> [What you will do] Each line below with the word "your" needs to be copied.

__________________________________________________

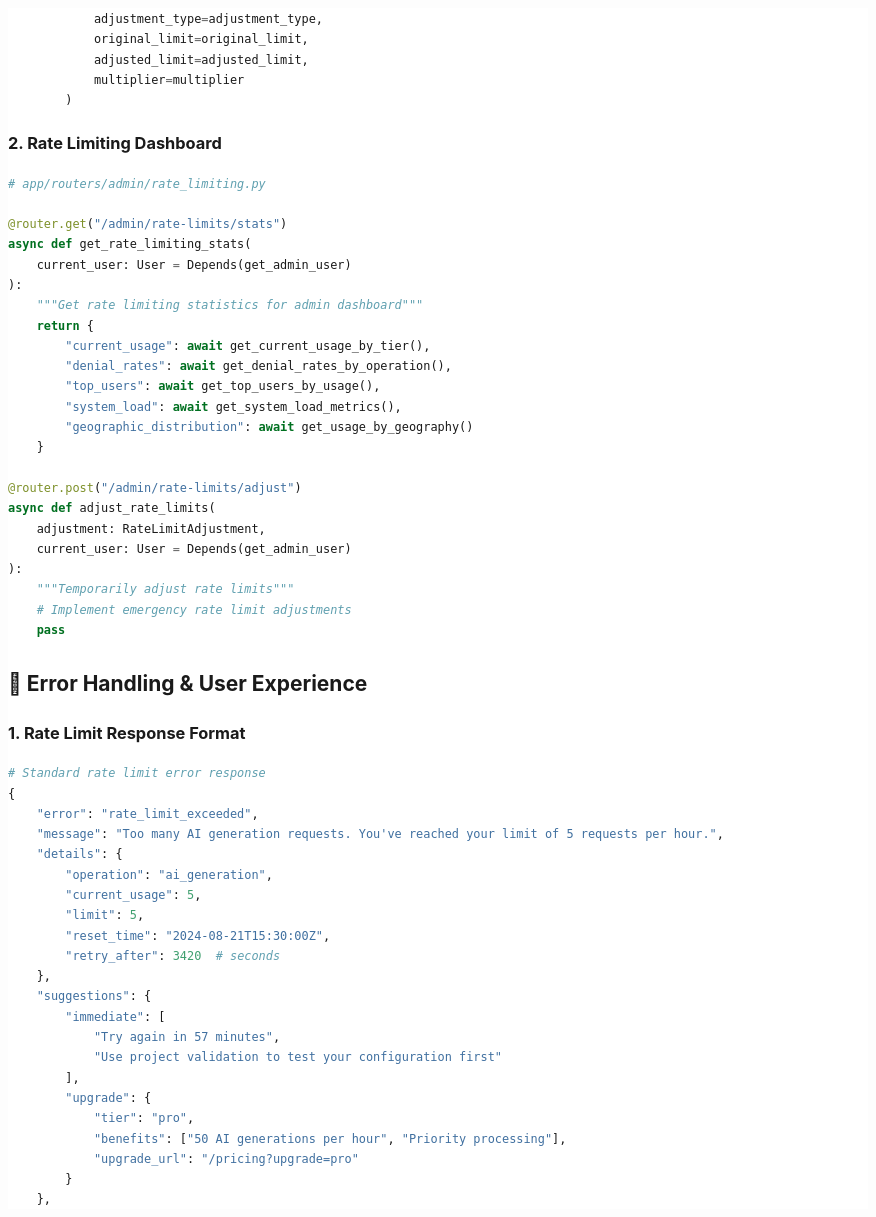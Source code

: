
 ```python
            adjustment_type=adjustment_type,
            original_limit=original_limit,
            adjusted_limit=adjusted_limit,
            multiplier=multiplier
        )
```

### 2. **Rate Limiting Dashboard**

```python
# app/routers/admin/rate_limiting.py

@router.get("/admin/rate-limits/stats")
async def get_rate_limiting_stats(
    current_user: User = Depends(get_admin_user)
):
    """Get rate limiting statistics for admin dashboard"""
    return {
        "current_usage": await get_current_usage_by_tier(),
        "denial_rates": await get_denial_rates_by_operation(),
        "top_users": await get_top_users_by_usage(),
        "system_load": await get_system_load_metrics(),
        "geographic_distribution": await get_usage_by_geography()
    }

@router.post("/admin/rate-limits/adjust")
async def adjust_rate_limits(
    adjustment: RateLimitAdjustment,
    current_user: User = Depends(get_admin_user)
):
    """Temporarily adjust rate limits"""
    # Implement emergency rate limit adjustments
    pass
```

## 🚨 Error Handling & User Experience

### 1. **Rate Limit Response Format**

```python
# Standard rate limit error response
{
    "error": "rate_limit_exceeded",
    "message": "Too many AI generation requests. You've reached your limit of 5 requests per hour.",
    "details": {
        "operation": "ai_generation",
        "current_usage": 5,
        "limit": 5,
        "reset_time": "2024-08-21T15:30:00Z",
        "retry_after": 3420  # seconds
    },
    "suggestions": {
        "immediate": [
            "Try again in 57 minutes",
            "Use project validation to test your configuration first"
        ],
        "upgrade": {
            "tier": "pro",
            "benefits": ["50 AI generations per hour", "Priority processing"],
            "upgrade_url": "/pricing?upgrade=pro"
        }
    },
```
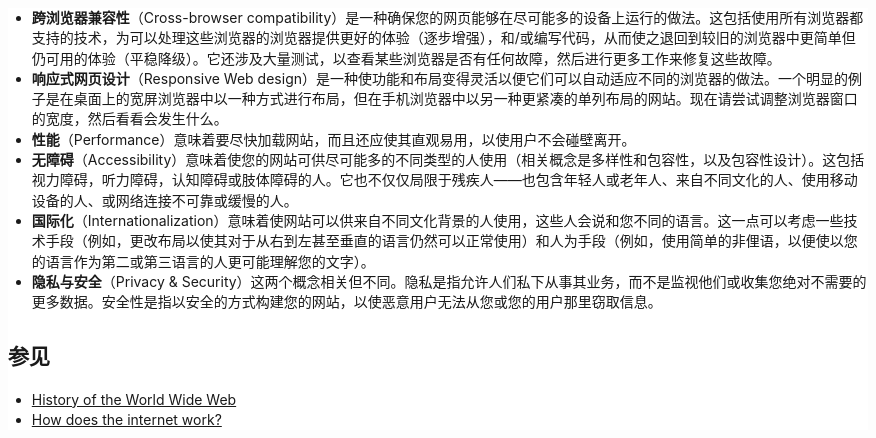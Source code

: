 - **跨浏览器兼容性**（Cross-browser compatibility）是一种确保您的网页能够在尽可能多的设备上运行的做法。这包括使用所有浏览器都支持的技术，为可以处理这些浏览器的浏览器提供更好的体验（逐步增强），和/或编写代码，从而使之退回到较旧的浏览器中更简单但仍可用的体验（平稳降级）。它还涉及大量测试，以查看某些浏览器是否有任何故障，然后进行更多工作来修复这些故障。
- **响应式网页设计**（Responsive Web design）是一种使功能和布局变得灵活以便它们可以自动适应不同的浏览器的做法。一个明显的例子是在桌面上的宽屏浏览器中以一种方式进行布局，但在手机浏览器中以另一种更紧凑的单列布局的网站。现在请尝试调整浏览器窗口的宽度，然后看看会发生什么。
- **性能**（Performance）意味着要尽快加载网站，而且还应使其直观易用，以使用户不会碰壁离开。
- **无障碍**（Accessibility）意味着使您的网站可供尽可能多的不同类型的人使用（相关概念是多样性和包容性，以及包容性设计）。这包括视力障碍，听力障碍，认知障碍或肢体障碍的人。它也不仅仅局限于残疾人——也包含年轻人或老年人、来自不同文化的人、使用移动设备的人、或网络连接不可靠或缓慢的人。
- **国际化**（Internationalization）意味着使网站可以供来自不同文化背景的人使用，这些人会说和您不同的语言。这一点可以考虑一些技术手段（例如，更改布局以使其对于从右到左甚至垂直的语言仍然可以正常使用）和人为手段（例如，使用简单的非俚语，以便使以您的语言作为第二或第三语言的人更可能理解您的文字）。
- **隐私与安全**（Privacy & Security）这两个概念相关但不同。隐私是指允许人们私下从事其业务，而不是监视他们或收集您绝对不需要的更多数据。安全性是指以安全的方式构建您的网站，以使恶意用户无法从您或您的用户那里窃取信息。

## 参见

- [History of the World Wide Web](https://en.wikipedia.org/wiki/History_of_the_World_Wide_Web)
- [How does the internet work?](/zh-CN/docs/Learn/Common_questions/How_does_the_Internet_work)
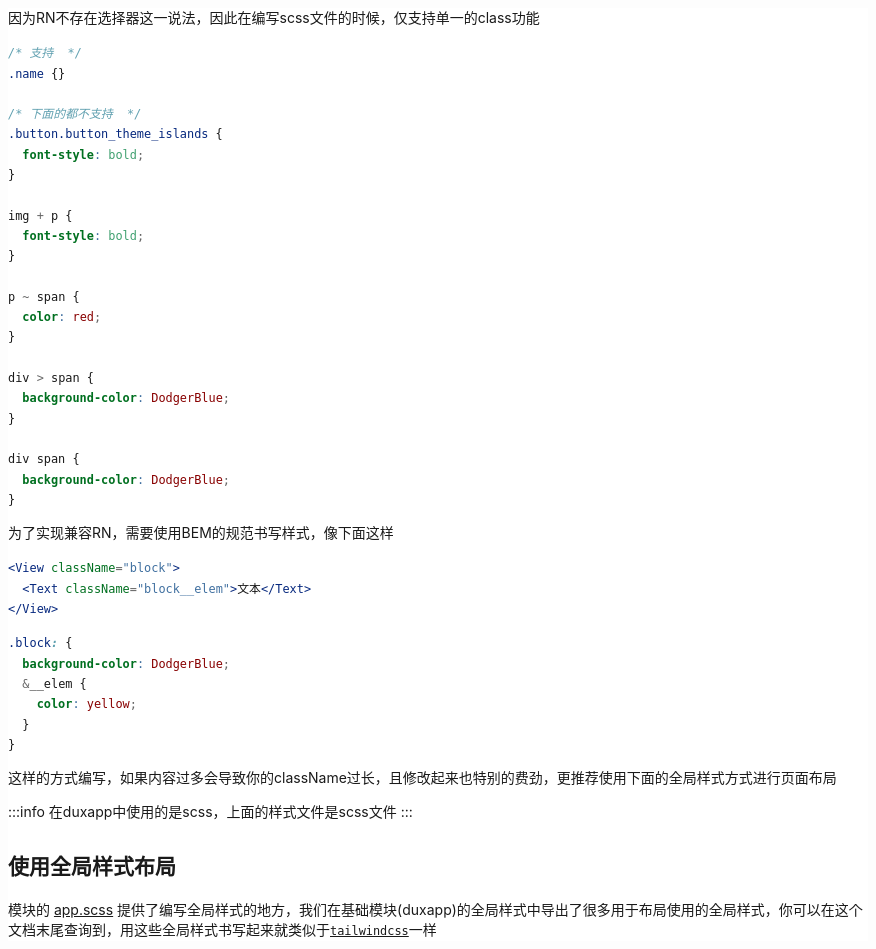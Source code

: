 因为RN不存在选择器这一说法，因此在编写scss文件的时候，仅支持单一的class功能

```css
/* 支持  */
.name {}

/* 下面的都不支持  */
.button.button_theme_islands {
  font-style: bold;
}

img + p {
  font-style: bold;
}

p ~ span {
  color: red;
}

div > span {
  background-color: DodgerBlue;
}

div span {
  background-color: DodgerBlue;
}
```

为了实现兼容RN，需要使用BEM的规范书写样式，像下面这样

```jsx
<View className="block">
  <Text className="block__elem">文本</Text>
</View>
```

```css
.block: {
  background-color: DodgerBlue;
  &__elem {
    color: yellow;
  }
}
```
这样的方式编写，如果内容过多会导致你的className过长，且修改起来也特别的费劲，更推荐使用下面的全局样式方式进行页面布局

:::info
在duxapp中使用的是scss，上面的样式文件是scss文件
:::

## 使用全局样式布局

模块的 [app.scss](/docs/course/app/directory#appscss) 提供了编写全局样式的地方，我们在基础模块(duxapp)的全局样式中导出了很多用于布局使用的全局样式，你可以在这个文档末尾查询到，用这些全局样式书写起来就类似于[`tailwindcss`](https://www.tailwindcss.cn/)一样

__________________________________________________

> [Completed exercise]
    "message": "Too many AI generation requests. You've reached your limit of 5 requests per hour.",
            "Use project validation to test your configuration first"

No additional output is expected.